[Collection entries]

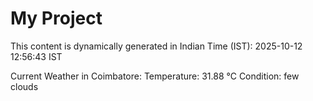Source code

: # My Project

This content is dynamically generated in Indian Time (IST): 2025-10-12 12:56:43 IST


Current Weather in Coimbatore:
Temperature: 31.88 °C
Condition: few clouds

WHAT IS REQUIRED:
The answer should be exactly the lines from the one that contains "This content is" through the end of the entries, both ends included, and nothing besides.

SOLUTION TO THIS PROBLEM:
This content is dynamically generated in Indian Time (IST): 2025-10-12 12:56:43 IST


Current Weather in Coimbatore:
Temperature: 31.88 °C
Condition: few clouds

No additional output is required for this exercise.